IS THIS HOW AN AI PONZI SCHEME GETS BORN?

(NVDA), (AMD), (ORCL), (MSFT), (GOOG), (AMZN), (META)

I bumped into an old trading buddy at the Whole Foods in Mill Valley last month. He runs infrastructure at one of the hyperscalers now, and while we were both reaching for the same overpriced organic coffee, he mentioned something that stopped me cold. 

“We’re not buying AI chips anymore. We’re financing AI chips for companies that promise to buy our cloud services later.” That’s when I knew we’d crossed into dangerous territory.

What he was describing is the financial equivalent of a drug dealer giving away free samples, except the samples cost $100 billion and the addiction might bankrupt entire companies. I’ve been tracking these arrangements through SEC filings that most people never bother reading, and what emerges is a web of circular transactions that would make Enron accountants proud.

Take OpenAI’s celebrated funding round with Nvidia (NVDA). Everyone sees the $100 billion investment and thinks “strategic partnership,” but dig into the details and you’ll find that $85 billion of it boomerangs right back to Nvidia as guaranteed hardware purchases over 3 years. 

It’s vendor financing disguised as equity investment, complete with payment deferrals tied to OpenAI’s ability to actually monetize their models. 

Nvidia books immediate revenue while OpenAI gets the computational power they desperately need, but if OpenAI stumbles, Nvidia suddenly owns a very expensive collection of rapidly depreciating silicon.

The AMD (AMD) deal reveals even more sophisticated financial engineering. OpenAI committed to buying 6 gigawatts worth of chips in exchange for warrants on roughly 10% of the company. 

Think about that structure for a moment. AMD is essentially giving away equity to guarantee purchase orders, with warrant exercise prices tied to OpenAI’s own revenue projections. 

If the AI monetization story works out, those warrants become extremely valuable. If it doesn’t, AMD not only loses their biggest customer but dilutes existing shareholders through below-market warrant exercises.

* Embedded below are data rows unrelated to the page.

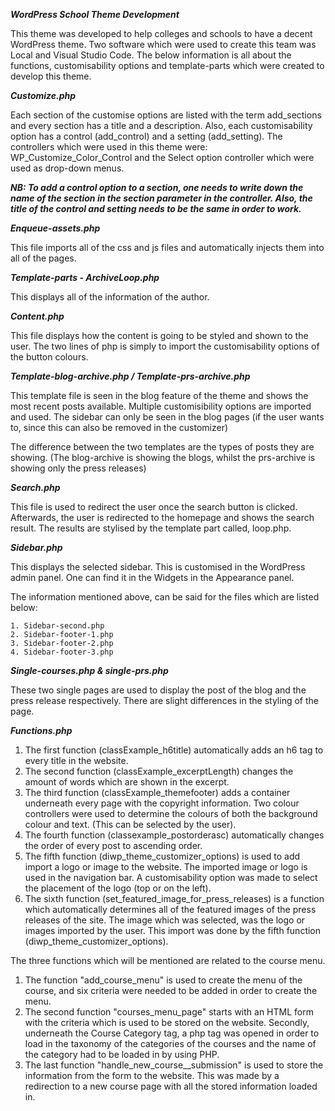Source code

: ***WordPress School Theme Development***

This theme was developed to help colleges and schools to have a decent WordPress theme. Two software which were used to create this team was Local and Visual Studio Code. The below information is all about the functions, customisability options and template-parts which were created to develop this theme.

***Customize.php***

Each section of the customise options are listed with the term add_sections and every section has a title and a description. Also, each customisability option has a control (add_control) and a setting (add_setting). The controllers which were used in this theme were: WP_Customize_Color_Control and the Select option controller which were used as drop-down menus. 

***NB: To add a control option to a section, one needs to write down the name of the section in the section parameter in the controller. Also, the title of the control and setting needs to be the same in order to work.***



***Enqueue-assets.php***

This file imports all of the css and js files and automatically injects them into all of the pages.


***Template-parts - ArchiveLoop.php***

This displays all of the information of the author.

***Content.php***

This file displays how the content is going to be styled and shown to the user. The two lines of php is simply to import the customisability options of the button colours.

***Template-blog-archive.php / Template-prs-archive.php***

This template file is seen in the blog feature of the theme and shows the most recent posts available. Multiple customisibility options are imported and used. The sidebar can only be seen in the blog pages (if the user wants to, since this can also be removed in the customizer)

The difference between the two templates are the types of posts they are showing. (The blog-archive is showing the blogs, whilst the prs-archive is showing only the press releases)

***Search.php***

This file is used to redirect the user once the search button is clicked. Afterwards, the user is redirected to the homepage and shows the search result. The results are stylised by the template part called, loop.php.

***Sidebar.php***

This displays the selected sidebar. This is customised in the WordPress admin panel. One can find it in the Widgets in the Appearance panel.

The information mentioned above, can be said for the files which are listed below:
	
	1. Sidebar-second.php
	2. Sidebar-footer-1.php
	3. Sidebar-footer-2.php
	4. Sidebar-footer-3.php

***Single-courses.php & single-prs.php***

These two single pages are used to display the post of the blog and the press release respectively. There are slight differences in the styling of the page.


***Functions.php***

1. The first function (classExample_h6title) automatically adds an h6 tag to every title in the website.
2. The second function (classExample_excerptLength) changes the amount of words which are shown in the excerpt.
3. The third function (classExample_themefooter) adds a container underneath every page with the copyright information. Two colour controllers were used to determine the colours of both the background colour and text. (This can be selected by the user).
4. The fourth function (classexample_postorderasc) automatically changes the order of every post to ascending order.
5. The fifth function (diwp_theme_customizer_options) is used to add import a logo or image to the website. The imported image or logo is used in the navigation bar. A customisability option was made to select the placement of the logo (top or on the left).
6. The sixth function (set_featured_image_for_press_releases) is a function which automatically determines all of the featured images of the press releases of the site. The image which was selected, was the logo or images imported by the user. This import was done by the fifth function (diwp_theme_customizer_options).

The three functions which will be mentioned are related to the course menu.

1. The function "add_course_menu" is used to create the menu of the course, and six criteria were needed to be added in order to create the menu.
2. The second function "courses_menu_page" starts with an HTML form with the criteria which is used to be stored on the website. Secondly, underneath the Course Category tag, a php tag was opened in order to load in the taxonomy of the categories of the courses and the name of the category had to be loaded in by using PHP.
3. The last function "handle_new_course__submission" is used to store the information from the form to the website. This was made by a redirection to a new course page with all the stored information loaded in.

Oracle’s (ORCL) $300 billion commitment over 5 years represents the logical extreme of this financing evolution. They’re funding this through asset-backed securities tied to projected data center cash flows, essentially asking pension funds and insurance companies to bet on OpenAI’s ability to turn artificial intelligence into actual profits. 

The problem is that unlike the fiber optic cables from the telecom boom that still power today’s internet, GPU clusters become obsolete faster than smartphones. When Nvidia’s current generation chips get replaced in 3 years, they don’t magically transform into useful infrastructure for whoever inherits them.

What fascinates me is watching how the debt markets are finally pricing in this reality. 

Data center REIT yields have started diverging from traditional real estate investments, and smart institutional money is specifically targeting electrical grid upgrades and power generation projects adjacent to AI facilities. Power infrastructure retains value regardless of which chips are humming inside the buildings.

The companies best positioned for this environment are the ones that can fund AI investments from operating cash flow rather than exotic financing structures. 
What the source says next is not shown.